This Ocaliva Label Change Follows September 2017 Dear Doctor Letter Sent By Intercept Pharmaceuticals
An earlier blog post, "Will Ocaliva Get Black-Box Warning For Liver Injury Side Effects After September 2017 FDA Report?", received its answer last week.
On February 1, 2018 the FDA issued this Safety Alert, "Ocaliva (obeticholic acid): Drug Safety Communication - Boxed Warning Added To Highlight Correct Dosing", from which we get this information:
ISSUE: FDA is warning that the liver disease medicine Ocaliva (obeticholic acid) has been incorrectly dosed daily instead of weekly in patients with moderate to severe primary biliary cholangitis (PBC), a rare chronic liver disease, increasing the risk of serious liver injury. To ensure correct dosing and reduce the risk of liver problems, FDA is clarifying the current recommendations for screening, dosing, monitoring, and managing PBC patients with moderate to severe liver disease taking Ocaliva. FDA is adding a new Boxed Warning, FDA’s most prominent warning, to highlight this information in the prescribing information of the drug label. FDA is also requiring a Medication Guide for patients to inform them about this issue.

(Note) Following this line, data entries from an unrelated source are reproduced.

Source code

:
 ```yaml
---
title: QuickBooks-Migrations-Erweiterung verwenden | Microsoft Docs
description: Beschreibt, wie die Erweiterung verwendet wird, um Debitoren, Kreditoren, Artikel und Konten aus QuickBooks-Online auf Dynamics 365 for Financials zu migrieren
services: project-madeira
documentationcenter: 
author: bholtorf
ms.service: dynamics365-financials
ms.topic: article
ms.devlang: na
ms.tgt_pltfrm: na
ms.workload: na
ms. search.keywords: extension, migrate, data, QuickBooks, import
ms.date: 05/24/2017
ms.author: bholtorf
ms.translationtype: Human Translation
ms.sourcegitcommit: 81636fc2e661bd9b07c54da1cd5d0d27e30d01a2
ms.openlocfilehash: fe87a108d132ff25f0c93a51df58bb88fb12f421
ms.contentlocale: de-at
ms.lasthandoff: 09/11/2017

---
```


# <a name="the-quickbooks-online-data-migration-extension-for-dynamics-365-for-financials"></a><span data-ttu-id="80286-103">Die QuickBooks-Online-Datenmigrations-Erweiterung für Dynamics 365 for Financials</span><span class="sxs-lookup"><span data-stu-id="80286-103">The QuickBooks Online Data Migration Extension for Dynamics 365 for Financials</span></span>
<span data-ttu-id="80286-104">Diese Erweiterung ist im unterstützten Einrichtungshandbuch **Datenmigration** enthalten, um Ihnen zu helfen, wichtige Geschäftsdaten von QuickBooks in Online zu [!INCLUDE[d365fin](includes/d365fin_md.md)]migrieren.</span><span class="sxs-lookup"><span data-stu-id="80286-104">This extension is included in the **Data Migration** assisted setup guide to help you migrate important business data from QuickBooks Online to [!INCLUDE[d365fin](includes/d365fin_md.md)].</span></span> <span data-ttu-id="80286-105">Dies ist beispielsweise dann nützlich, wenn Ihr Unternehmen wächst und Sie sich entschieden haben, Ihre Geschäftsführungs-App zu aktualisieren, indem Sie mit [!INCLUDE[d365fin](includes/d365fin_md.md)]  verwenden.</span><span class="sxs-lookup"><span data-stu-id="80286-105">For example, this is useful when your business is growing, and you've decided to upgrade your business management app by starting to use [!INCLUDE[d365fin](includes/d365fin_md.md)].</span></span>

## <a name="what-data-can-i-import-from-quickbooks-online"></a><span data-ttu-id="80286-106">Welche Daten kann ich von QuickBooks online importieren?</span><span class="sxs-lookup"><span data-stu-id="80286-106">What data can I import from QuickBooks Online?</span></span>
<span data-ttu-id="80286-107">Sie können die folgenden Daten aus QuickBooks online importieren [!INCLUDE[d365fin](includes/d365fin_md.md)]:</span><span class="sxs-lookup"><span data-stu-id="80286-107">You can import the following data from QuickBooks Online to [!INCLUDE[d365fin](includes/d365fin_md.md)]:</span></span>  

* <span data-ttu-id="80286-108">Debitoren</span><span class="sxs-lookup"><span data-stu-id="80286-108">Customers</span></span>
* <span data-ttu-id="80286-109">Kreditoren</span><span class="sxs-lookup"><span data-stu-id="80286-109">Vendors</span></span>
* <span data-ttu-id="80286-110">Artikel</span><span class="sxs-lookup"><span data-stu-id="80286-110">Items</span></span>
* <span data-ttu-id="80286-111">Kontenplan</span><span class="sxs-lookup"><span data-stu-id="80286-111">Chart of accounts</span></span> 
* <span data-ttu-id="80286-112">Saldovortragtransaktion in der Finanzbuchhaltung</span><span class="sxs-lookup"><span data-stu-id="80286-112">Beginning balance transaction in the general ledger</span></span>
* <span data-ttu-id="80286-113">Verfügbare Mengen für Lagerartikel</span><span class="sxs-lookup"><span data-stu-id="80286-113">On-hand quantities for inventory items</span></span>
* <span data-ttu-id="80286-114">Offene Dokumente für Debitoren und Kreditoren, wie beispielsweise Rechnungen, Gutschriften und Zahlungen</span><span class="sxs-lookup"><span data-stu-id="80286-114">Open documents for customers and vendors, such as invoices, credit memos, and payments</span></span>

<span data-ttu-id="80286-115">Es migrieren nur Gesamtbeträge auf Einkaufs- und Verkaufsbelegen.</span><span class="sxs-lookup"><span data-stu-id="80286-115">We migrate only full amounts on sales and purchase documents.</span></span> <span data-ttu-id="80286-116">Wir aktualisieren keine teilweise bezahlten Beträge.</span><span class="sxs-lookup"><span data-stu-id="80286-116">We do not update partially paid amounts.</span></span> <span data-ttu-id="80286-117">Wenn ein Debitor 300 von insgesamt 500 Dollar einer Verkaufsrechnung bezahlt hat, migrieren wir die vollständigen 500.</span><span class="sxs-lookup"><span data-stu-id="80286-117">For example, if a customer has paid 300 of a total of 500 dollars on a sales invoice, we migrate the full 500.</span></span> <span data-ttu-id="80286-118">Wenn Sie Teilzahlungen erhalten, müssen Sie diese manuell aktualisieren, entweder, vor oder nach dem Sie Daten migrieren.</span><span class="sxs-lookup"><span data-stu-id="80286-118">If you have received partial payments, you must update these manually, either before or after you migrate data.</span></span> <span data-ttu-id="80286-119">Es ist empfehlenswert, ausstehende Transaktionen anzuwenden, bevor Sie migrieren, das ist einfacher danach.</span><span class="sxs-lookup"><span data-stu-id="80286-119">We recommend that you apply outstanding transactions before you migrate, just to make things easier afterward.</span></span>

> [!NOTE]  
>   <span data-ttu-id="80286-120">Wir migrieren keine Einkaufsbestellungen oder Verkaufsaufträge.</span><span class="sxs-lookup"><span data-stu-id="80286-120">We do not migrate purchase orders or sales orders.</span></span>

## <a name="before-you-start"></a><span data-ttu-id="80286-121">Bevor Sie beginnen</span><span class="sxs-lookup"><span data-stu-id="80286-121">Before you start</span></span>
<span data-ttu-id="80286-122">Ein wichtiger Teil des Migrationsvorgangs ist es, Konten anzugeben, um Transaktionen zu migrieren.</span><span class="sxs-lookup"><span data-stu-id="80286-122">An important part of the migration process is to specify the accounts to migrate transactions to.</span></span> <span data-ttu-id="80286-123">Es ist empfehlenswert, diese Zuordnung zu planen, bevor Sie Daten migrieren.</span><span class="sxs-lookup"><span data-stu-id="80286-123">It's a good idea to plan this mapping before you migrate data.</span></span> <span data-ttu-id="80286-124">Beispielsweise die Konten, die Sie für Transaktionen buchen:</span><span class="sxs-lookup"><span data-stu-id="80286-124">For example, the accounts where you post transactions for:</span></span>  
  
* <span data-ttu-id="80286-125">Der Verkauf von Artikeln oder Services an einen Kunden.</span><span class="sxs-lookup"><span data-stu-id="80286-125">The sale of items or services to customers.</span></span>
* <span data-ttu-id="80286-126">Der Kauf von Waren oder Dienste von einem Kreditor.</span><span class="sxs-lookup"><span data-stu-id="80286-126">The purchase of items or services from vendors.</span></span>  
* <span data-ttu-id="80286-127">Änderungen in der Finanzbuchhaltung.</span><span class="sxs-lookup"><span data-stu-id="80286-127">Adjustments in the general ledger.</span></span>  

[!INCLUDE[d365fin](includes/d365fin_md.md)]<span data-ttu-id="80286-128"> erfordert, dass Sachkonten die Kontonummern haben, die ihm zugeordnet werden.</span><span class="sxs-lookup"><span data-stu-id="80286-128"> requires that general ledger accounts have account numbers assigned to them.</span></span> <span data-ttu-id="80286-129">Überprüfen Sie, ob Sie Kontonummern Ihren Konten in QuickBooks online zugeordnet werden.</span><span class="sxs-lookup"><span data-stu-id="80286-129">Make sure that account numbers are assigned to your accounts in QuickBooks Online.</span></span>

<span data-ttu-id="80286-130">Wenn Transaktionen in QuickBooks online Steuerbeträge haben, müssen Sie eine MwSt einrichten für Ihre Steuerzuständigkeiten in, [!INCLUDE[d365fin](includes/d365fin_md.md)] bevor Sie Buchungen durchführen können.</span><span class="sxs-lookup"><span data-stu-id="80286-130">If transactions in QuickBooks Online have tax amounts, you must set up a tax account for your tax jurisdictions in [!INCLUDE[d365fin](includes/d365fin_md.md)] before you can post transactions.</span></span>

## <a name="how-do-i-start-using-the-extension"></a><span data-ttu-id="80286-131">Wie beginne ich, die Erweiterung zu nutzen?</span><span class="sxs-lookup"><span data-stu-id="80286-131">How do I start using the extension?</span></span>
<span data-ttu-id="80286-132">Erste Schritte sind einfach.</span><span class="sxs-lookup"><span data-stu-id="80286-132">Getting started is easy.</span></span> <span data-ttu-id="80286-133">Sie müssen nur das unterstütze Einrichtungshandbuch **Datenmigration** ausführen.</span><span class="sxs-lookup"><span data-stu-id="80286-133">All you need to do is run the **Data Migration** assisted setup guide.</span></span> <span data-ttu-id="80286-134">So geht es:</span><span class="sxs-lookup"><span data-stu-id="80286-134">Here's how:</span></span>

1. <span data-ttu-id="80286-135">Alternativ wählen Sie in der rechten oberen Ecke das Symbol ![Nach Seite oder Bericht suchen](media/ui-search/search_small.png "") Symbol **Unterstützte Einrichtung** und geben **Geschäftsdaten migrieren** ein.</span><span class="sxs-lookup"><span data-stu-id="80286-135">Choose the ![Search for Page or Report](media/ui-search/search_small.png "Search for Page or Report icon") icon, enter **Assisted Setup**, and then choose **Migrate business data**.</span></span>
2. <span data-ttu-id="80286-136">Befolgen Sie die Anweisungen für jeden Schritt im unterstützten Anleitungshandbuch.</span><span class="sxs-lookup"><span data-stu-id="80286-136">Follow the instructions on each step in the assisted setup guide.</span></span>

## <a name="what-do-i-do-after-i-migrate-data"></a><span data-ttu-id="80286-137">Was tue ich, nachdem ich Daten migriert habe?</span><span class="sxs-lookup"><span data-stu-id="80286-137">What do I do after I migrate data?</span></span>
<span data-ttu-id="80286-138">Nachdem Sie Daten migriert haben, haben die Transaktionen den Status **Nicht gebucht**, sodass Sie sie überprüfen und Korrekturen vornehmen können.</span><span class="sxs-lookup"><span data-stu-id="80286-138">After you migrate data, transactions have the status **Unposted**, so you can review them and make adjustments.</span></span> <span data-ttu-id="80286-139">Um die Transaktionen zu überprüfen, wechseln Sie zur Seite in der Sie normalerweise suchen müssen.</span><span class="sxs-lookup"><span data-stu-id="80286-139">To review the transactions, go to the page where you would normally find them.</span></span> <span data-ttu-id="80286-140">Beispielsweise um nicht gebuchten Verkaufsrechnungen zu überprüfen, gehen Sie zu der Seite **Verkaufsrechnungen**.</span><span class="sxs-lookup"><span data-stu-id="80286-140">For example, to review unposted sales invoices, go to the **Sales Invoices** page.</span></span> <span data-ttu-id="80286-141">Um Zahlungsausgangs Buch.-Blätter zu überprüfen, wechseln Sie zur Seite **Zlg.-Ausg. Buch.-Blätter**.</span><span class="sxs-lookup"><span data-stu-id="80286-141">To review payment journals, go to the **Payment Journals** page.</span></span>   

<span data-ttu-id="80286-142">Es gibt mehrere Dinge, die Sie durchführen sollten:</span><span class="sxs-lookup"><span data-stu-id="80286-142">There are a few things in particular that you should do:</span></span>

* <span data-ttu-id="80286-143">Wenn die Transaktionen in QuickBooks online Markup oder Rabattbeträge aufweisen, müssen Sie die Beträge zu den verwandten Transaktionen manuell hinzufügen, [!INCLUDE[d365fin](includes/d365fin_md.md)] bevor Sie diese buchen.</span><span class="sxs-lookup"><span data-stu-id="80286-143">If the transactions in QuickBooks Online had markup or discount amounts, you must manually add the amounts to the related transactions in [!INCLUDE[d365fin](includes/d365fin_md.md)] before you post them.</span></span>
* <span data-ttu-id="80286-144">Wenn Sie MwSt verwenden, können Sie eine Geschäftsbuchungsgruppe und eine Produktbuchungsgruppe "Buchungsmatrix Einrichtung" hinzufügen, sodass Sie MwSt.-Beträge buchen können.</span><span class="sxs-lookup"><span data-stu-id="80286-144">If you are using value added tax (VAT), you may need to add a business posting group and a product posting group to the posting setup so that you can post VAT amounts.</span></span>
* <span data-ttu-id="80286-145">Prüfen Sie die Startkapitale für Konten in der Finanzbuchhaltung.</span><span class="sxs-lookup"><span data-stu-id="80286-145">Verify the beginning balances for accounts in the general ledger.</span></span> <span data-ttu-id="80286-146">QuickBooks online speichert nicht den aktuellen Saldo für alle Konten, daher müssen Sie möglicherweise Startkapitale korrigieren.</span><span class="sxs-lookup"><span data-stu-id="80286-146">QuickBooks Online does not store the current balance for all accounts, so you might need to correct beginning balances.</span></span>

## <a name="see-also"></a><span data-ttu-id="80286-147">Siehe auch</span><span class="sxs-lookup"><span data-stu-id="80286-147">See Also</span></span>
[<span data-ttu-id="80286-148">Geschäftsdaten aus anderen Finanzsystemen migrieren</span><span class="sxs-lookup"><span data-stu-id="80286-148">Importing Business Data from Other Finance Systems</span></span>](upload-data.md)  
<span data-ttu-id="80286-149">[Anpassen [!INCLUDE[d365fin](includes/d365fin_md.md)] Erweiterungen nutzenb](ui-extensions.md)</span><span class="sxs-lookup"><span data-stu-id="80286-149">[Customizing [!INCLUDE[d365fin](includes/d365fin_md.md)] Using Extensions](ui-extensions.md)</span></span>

As a condition of approval, FDA required the manufacturer of Ocaliva, Intercept Pharmaceuticals, to continue studying the medicine in patients with advanced PBC. These clinical trials are currently ongoing and FDA expects to receive results in 2023. FDA is adding the additional warnings to the drug label after receiving reports that Ocaliva is being given to PBC patients with moderate to severe liver impairment more often than is recommended in the prescribing information, resulting in liver decompensation, liver failure, and sometimes death. FDA will continue to monitor this medicine and will update the public if new information becomes available.
BACKGROUND: This is an update to the MedWatch safety alert for Ocaliva (obeticholic acid) - Increased Risk of Serious Liver Injury, issued 09-21-2017.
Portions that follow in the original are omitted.